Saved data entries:
━━━━━━

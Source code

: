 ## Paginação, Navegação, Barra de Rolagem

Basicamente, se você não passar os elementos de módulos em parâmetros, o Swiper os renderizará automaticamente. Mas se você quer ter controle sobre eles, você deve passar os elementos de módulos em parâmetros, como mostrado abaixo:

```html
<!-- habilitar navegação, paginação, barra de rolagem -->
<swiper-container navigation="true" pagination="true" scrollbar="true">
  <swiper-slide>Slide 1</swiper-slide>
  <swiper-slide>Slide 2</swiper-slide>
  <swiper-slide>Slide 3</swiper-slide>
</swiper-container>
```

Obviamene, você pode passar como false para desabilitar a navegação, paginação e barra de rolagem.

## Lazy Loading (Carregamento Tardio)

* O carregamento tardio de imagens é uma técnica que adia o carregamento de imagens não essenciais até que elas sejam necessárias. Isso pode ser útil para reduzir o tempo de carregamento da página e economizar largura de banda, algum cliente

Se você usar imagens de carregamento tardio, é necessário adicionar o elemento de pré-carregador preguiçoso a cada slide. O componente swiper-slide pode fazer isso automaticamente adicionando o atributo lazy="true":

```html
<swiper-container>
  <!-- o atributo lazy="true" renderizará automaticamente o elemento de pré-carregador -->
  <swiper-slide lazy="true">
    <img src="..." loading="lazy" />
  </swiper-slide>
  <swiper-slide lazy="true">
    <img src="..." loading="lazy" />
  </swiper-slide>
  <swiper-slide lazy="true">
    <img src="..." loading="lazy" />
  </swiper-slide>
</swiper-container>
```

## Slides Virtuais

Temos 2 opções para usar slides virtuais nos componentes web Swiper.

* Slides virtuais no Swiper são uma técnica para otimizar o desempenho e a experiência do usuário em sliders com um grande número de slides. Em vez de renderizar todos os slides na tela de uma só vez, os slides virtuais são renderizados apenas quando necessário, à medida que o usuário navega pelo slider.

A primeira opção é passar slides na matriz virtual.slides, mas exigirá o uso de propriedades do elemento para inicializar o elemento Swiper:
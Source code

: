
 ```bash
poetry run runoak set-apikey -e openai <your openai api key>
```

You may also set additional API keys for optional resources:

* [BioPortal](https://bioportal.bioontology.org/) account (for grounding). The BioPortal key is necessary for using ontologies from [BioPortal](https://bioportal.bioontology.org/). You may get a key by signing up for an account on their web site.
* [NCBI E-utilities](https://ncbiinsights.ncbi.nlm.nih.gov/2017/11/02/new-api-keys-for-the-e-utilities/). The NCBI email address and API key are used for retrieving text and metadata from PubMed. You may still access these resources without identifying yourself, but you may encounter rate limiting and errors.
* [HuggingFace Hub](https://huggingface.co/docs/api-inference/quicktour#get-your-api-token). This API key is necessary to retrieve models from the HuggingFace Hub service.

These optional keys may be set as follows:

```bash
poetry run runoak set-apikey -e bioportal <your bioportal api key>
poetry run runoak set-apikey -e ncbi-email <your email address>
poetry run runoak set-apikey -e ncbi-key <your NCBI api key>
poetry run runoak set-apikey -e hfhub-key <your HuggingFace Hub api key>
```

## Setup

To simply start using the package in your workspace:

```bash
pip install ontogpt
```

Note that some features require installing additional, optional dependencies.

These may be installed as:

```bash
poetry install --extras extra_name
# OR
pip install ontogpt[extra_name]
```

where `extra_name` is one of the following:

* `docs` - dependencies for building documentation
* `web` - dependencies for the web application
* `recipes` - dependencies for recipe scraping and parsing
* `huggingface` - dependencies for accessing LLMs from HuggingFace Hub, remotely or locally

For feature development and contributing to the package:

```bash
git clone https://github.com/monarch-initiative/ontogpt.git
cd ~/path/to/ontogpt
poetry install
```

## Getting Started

━━━━━━

About this task
Look over the entries for "HuggingFace", then copy every line that includes that string.

Answer section
* [HuggingFace Hub](https://huggingface.co/docs/api-inference/quicktour#get-your-api-token). This API key is necessary to retrieve models from the HuggingFace Hub service.
poetry run runoak set-apikey -e hfhub-key <your HuggingFace Hub api key>
* `huggingface` - dependencies for accessing LLMs from HuggingFace Hub, remotely or locally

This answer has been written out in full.